In the golden age of prophecy — the 8th-century B.C.E. (before the Christian Era) — the prophet Isaiah tells us that, on the point of restoring Jerusalem, Israel’s Redeemer remembered the pledge he had given to Noah once the Flood waters receded.
“In a brief instant I abandoned you, but in great compassion I will gather you. In a flood of wrath I hid my countenance from you. But in eternal love I had mercy on you. This is like the days of Noah for me: when I swore that the flood waters should not pass over the earth again. So I swore not to be angry at you, not to rebuke you. For the mountains may move and the hills may totter, but my love will not move from you, and my Covenant of friendship and peace will not totter, says the Lord, who has compassion on you” (Isaiah 54:7-10, Anchor Bible).
At the turning point in human history, on Calvary and in the astonishing mystery of the Divine Transference, God solemnly ratified and sealed forever the Covenant God once made with Noah.
- Behold the man, born of woman, God from God, come from God. Behold his face, his billions of possibilities, which are our countless faces, the billions of our human possibilities.
- Behold the man, Light from Light, come from God, in the likeness of our sinful flesh. At the cross God broke the power of sin and pronounced sentence on it (Rom 8:3).
- Behold the man, true God from true God, come from God to make peace. “For our sake, (God) made him who knew no sin to be sin, so that in him we might become the righteousness of God” (2 Cor 5:21).
It is in the crucifixion that God dealt decisively with evil. We must then look cruelty, injury, injustice, violence straight in the eye. We must never dismiss these harsh realities or brush them aside, as what was “meant to be” or “the will of God”.
In the gospel passage for the Mass of La Salette, we see that, beside the cross of Jesus stood his mother (John 19:25). Her tears at La Salette remind us that we Christians are called, as was Christ’s Mother herself, to face pain and suffering, and to view them as tragedies that befall God as well as ourselves. God ultimately bears the vengeance of God. God truly pays the price!
The dazzling light of resurrection enfolding Mary’s entire person at La Salette reminds us that it is not by the brutality, the cruelty, the pain and the suffering Christ endured that we were reconciled, but by the loving, unflinching trust in the Father with which he endured his passion. By his firm, unwavering resolve to break the spiral of violence once for all, we have been made children of God.
For us and for our salvation, Mary opened for God’s Word the way into our sinful flesh by bearing God’s Son. Her divine motherhood belongs to that utterly decisive event in which the reconciling and peacemaking Word came into our sinful flesh, and thus, inevitably, into his death and, by the grace of God, into his – and our – resurrection.
We celebrate the gift of Mary’s Apparition at La Salette – a rainbow and reminder of God’s love. At the heart of the Marian mystery stands the divine will that joined together the lowly and obedient Handmaid of the Lord and the Suffering Servant of the same Lord.

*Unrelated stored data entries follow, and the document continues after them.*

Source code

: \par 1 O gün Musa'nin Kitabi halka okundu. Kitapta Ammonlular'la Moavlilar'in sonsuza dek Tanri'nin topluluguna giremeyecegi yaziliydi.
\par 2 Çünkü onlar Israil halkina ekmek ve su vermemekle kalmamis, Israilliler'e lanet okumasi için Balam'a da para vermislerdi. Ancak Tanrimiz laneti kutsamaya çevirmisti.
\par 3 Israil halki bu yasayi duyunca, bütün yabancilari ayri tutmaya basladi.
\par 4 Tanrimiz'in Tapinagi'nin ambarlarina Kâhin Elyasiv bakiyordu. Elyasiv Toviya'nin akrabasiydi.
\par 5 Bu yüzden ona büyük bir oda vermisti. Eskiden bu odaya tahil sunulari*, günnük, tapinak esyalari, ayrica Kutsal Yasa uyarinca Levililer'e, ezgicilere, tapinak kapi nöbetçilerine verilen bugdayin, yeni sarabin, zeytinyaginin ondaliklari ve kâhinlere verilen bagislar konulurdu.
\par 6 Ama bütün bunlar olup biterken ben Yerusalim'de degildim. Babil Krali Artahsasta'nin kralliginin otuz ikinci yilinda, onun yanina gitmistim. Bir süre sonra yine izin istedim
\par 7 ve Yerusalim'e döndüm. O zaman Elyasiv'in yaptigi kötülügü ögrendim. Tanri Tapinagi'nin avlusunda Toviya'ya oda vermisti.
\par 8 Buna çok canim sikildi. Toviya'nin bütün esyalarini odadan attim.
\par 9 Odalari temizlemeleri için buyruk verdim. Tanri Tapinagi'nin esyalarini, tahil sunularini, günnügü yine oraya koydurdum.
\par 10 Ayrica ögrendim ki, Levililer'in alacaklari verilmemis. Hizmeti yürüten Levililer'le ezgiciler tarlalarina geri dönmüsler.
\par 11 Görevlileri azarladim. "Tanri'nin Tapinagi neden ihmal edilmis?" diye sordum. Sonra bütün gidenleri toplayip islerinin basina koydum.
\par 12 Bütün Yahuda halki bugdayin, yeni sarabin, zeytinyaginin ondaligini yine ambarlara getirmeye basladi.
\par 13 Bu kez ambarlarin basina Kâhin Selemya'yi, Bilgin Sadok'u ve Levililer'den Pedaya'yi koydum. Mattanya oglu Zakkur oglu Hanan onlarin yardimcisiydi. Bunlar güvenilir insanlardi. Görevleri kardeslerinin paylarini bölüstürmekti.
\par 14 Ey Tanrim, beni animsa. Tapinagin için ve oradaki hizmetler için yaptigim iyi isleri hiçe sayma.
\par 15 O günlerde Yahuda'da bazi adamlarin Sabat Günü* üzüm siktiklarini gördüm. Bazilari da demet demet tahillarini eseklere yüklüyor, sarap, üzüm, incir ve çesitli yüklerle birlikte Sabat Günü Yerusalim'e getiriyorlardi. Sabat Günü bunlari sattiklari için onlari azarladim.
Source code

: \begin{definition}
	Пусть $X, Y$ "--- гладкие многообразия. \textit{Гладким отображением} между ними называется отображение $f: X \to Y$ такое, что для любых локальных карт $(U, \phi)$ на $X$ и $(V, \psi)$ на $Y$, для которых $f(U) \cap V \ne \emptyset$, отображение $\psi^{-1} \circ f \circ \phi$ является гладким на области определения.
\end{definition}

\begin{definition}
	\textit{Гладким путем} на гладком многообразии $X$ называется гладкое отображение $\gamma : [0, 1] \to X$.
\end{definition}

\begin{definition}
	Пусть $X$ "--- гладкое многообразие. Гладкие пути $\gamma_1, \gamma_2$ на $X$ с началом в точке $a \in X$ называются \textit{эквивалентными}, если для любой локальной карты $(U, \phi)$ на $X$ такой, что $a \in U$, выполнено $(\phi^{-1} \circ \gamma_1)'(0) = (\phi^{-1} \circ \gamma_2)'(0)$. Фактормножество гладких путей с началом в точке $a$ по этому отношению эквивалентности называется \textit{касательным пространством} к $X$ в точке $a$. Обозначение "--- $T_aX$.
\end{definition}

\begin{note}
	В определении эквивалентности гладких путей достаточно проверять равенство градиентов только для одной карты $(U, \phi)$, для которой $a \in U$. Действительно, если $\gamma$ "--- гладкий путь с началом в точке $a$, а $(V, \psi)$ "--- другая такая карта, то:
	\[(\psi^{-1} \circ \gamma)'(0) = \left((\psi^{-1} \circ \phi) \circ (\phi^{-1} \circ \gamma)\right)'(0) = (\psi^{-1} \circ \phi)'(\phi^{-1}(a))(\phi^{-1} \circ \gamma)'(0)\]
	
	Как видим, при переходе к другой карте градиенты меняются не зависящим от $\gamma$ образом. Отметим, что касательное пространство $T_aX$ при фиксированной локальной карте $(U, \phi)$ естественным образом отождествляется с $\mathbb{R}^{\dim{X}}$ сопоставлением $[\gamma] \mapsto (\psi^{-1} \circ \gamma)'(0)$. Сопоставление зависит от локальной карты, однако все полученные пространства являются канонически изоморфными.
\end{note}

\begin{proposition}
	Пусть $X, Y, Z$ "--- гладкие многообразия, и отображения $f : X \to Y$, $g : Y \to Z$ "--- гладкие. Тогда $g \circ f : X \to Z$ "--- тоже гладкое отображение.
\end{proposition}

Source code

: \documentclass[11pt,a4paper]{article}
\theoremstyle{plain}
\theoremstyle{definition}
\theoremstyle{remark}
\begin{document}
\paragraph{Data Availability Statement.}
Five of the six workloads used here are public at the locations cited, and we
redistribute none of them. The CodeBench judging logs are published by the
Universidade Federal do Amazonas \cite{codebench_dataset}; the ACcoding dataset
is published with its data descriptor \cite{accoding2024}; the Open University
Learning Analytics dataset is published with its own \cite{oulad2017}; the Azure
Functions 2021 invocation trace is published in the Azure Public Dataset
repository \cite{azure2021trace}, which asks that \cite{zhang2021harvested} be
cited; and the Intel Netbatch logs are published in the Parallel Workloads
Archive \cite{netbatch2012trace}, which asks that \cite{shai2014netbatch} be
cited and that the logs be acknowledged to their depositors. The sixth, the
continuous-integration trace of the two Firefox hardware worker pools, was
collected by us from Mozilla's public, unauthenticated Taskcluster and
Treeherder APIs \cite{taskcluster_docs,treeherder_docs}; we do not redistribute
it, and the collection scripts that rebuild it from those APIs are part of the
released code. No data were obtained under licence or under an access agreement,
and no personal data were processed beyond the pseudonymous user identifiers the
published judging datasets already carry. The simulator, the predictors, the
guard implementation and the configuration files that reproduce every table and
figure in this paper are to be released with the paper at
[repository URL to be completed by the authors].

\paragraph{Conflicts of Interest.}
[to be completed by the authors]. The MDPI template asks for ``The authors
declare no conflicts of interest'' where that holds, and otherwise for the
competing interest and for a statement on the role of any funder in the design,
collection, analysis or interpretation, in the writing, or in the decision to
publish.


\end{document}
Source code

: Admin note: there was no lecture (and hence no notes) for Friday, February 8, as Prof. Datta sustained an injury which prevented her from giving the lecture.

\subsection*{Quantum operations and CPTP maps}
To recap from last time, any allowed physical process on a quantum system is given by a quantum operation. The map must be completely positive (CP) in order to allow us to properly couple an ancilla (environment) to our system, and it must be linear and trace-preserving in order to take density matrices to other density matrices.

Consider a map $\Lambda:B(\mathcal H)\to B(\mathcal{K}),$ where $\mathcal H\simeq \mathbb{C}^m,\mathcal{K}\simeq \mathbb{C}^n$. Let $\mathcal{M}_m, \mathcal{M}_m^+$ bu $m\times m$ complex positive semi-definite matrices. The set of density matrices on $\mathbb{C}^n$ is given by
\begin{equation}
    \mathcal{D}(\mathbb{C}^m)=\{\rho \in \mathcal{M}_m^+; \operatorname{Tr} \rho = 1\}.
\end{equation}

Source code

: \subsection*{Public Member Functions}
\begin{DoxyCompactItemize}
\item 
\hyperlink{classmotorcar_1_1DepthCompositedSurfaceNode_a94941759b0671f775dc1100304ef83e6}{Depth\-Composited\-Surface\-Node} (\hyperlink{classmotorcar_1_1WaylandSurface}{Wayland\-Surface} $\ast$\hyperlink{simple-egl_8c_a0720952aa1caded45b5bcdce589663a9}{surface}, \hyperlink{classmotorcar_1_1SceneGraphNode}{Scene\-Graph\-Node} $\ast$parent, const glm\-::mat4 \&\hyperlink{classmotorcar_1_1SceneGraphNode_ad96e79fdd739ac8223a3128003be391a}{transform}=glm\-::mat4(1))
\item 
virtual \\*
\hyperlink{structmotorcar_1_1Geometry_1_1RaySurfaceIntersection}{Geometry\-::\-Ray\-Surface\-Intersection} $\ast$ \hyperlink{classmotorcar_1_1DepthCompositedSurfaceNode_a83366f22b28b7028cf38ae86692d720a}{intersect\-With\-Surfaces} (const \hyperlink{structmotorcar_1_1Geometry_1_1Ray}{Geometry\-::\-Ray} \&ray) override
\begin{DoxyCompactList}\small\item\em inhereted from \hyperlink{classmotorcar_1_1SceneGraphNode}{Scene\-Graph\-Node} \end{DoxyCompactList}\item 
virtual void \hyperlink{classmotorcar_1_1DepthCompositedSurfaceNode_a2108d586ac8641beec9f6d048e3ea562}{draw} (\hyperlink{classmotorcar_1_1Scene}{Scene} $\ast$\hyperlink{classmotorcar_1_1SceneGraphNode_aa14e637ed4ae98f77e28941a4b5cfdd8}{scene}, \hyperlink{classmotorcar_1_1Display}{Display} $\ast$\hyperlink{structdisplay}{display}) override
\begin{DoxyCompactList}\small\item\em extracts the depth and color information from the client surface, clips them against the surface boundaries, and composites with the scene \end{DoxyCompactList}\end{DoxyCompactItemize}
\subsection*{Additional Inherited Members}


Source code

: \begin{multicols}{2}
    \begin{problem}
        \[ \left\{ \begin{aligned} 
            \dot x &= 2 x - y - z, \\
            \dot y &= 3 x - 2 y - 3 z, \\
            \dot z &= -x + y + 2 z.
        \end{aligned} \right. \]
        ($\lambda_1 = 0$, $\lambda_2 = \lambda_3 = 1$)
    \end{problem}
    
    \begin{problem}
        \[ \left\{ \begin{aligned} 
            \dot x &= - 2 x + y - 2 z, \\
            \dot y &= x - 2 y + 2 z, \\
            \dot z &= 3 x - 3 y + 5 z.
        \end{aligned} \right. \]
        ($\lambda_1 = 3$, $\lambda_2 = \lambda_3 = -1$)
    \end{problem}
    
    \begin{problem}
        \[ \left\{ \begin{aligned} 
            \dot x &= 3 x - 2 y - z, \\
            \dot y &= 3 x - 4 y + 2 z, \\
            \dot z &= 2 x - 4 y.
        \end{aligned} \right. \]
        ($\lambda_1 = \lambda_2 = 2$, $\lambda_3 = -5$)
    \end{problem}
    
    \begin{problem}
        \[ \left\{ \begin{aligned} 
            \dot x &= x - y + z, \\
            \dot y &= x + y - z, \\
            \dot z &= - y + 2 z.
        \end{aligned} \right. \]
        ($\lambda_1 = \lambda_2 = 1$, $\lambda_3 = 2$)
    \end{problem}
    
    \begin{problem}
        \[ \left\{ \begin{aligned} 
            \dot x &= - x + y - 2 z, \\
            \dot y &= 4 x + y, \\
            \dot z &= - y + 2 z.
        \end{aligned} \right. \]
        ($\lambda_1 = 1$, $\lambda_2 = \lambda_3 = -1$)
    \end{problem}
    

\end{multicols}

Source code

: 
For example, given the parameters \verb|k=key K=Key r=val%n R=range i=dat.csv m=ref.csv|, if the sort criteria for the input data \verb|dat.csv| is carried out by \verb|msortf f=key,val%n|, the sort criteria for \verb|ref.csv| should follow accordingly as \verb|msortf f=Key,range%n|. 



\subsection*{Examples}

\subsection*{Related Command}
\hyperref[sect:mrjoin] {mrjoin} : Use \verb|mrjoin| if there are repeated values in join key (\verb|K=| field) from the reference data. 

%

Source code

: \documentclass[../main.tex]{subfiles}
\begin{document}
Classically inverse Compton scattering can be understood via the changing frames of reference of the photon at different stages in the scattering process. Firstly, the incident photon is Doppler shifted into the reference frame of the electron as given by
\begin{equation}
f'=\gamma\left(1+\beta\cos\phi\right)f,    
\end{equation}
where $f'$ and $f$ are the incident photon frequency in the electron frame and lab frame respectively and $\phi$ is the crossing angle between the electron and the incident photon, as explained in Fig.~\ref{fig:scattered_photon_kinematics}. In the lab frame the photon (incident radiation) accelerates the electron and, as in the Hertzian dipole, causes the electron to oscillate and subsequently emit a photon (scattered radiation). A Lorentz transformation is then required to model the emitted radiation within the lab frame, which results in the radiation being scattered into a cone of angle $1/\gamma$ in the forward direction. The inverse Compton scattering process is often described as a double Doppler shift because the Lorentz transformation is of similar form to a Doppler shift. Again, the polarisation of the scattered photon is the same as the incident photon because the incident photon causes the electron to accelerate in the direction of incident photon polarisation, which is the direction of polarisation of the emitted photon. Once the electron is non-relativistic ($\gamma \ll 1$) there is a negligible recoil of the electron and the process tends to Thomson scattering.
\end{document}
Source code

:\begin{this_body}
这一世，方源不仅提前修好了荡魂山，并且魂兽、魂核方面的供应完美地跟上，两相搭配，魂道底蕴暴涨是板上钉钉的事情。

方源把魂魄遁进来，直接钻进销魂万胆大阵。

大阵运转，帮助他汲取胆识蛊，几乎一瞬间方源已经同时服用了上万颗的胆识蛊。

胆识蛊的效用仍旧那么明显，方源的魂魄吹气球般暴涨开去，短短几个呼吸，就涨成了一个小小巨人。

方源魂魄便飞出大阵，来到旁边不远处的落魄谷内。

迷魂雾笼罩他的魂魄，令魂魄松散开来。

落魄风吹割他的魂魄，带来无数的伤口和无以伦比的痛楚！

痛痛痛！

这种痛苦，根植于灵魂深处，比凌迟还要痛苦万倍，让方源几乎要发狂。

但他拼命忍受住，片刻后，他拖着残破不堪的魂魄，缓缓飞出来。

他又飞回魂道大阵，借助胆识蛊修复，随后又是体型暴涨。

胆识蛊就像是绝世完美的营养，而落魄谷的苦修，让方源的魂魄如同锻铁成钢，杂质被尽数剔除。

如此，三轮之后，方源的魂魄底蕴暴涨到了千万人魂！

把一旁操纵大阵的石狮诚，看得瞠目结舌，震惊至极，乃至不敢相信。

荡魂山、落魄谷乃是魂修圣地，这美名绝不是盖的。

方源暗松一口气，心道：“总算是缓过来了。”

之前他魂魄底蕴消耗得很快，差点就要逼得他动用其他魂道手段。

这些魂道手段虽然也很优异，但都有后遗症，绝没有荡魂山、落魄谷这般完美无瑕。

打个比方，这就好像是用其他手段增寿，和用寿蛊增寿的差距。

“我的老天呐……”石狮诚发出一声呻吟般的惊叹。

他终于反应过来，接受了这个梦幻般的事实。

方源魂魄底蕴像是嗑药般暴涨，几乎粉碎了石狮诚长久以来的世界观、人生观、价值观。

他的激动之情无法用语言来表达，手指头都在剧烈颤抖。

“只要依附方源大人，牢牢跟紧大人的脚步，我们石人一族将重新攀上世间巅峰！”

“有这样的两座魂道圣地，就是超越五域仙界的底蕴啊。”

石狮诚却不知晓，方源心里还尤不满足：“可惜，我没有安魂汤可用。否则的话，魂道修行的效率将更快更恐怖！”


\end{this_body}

The gift bestowed on Mary is one of loyal perseverance in one and the same role through a lifetime of circumstances and contingencies. She really did only one thing: she conceived her Son, she brought him forth, she gave him to the world, and then she served him — “with love beyond all telling” — in his person and in his work.
Everything else was simply the unfolding of this single theme of her marvelously graced, uniquely blessed life. In this she is a model for all Christ’s disciples.